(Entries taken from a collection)
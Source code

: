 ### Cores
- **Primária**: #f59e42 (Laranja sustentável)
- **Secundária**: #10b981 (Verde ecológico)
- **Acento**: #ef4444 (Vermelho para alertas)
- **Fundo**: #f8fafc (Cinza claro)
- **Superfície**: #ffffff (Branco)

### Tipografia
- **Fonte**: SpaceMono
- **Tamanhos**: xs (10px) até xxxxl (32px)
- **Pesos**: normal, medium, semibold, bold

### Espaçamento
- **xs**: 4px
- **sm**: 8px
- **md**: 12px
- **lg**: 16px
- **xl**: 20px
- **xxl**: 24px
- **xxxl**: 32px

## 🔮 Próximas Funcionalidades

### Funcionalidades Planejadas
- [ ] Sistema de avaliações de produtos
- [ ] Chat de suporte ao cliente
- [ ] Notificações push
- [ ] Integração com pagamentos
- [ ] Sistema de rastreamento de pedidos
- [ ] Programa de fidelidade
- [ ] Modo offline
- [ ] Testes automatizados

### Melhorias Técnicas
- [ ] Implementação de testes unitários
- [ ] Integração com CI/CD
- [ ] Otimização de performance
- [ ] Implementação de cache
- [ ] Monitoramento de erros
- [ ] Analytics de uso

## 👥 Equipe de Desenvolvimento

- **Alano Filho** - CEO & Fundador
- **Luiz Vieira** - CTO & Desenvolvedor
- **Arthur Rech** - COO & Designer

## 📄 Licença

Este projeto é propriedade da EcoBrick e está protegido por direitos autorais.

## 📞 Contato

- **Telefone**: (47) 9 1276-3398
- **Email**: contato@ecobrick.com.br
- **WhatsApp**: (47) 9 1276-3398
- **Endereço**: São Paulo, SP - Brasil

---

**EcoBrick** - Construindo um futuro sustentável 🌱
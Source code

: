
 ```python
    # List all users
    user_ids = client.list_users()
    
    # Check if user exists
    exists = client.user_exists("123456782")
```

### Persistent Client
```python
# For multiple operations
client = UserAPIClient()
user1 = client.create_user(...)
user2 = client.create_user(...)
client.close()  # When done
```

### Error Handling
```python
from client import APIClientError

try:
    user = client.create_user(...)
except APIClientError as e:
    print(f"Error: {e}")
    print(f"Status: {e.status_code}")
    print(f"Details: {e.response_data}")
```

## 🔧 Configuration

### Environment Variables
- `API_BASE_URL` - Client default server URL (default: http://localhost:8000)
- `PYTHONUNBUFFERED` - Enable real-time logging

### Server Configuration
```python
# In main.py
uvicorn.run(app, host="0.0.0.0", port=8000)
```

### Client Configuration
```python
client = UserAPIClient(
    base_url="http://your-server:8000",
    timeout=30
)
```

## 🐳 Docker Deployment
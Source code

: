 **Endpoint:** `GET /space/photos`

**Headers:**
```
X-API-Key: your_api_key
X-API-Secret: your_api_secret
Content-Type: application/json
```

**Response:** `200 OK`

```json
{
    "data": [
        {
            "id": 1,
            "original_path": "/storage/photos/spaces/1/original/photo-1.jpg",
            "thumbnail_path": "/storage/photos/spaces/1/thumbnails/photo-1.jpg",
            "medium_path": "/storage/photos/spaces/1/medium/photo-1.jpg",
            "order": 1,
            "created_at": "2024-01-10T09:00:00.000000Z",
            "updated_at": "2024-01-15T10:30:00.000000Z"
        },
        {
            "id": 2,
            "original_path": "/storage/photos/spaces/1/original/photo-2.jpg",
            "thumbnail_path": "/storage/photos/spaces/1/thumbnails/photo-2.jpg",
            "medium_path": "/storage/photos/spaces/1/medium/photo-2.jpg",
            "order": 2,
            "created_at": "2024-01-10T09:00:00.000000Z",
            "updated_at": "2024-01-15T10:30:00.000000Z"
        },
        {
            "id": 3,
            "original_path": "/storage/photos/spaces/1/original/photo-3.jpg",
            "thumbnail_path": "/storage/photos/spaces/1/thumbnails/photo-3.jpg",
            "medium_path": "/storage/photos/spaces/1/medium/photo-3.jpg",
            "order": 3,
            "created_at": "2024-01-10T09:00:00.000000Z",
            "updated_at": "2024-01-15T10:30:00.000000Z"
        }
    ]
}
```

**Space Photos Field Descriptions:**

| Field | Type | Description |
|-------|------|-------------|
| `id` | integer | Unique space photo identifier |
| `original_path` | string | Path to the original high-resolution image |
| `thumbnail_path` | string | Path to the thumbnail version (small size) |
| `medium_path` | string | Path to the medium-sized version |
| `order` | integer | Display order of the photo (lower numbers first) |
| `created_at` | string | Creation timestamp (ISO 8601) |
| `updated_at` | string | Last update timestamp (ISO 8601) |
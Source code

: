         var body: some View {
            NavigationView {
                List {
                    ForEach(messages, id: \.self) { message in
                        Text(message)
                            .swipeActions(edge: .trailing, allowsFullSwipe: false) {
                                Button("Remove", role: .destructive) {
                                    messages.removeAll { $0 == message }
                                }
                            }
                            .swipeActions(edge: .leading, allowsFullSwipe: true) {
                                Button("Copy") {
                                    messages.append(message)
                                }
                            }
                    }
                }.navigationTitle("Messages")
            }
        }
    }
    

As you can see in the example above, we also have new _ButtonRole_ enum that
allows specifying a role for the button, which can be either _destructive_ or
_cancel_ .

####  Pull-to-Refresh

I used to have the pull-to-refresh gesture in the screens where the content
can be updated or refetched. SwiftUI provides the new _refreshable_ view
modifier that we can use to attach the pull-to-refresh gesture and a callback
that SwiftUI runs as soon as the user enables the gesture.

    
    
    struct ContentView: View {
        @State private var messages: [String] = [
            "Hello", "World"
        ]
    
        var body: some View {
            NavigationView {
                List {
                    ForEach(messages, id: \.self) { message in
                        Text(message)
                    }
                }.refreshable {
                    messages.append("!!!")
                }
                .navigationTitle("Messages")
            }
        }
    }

Task to carry out: All lines in the records with the string "Field" should be copied out.

Completed exercise:
**Space Photos Field Descriptions:**
| Field | Type | Description |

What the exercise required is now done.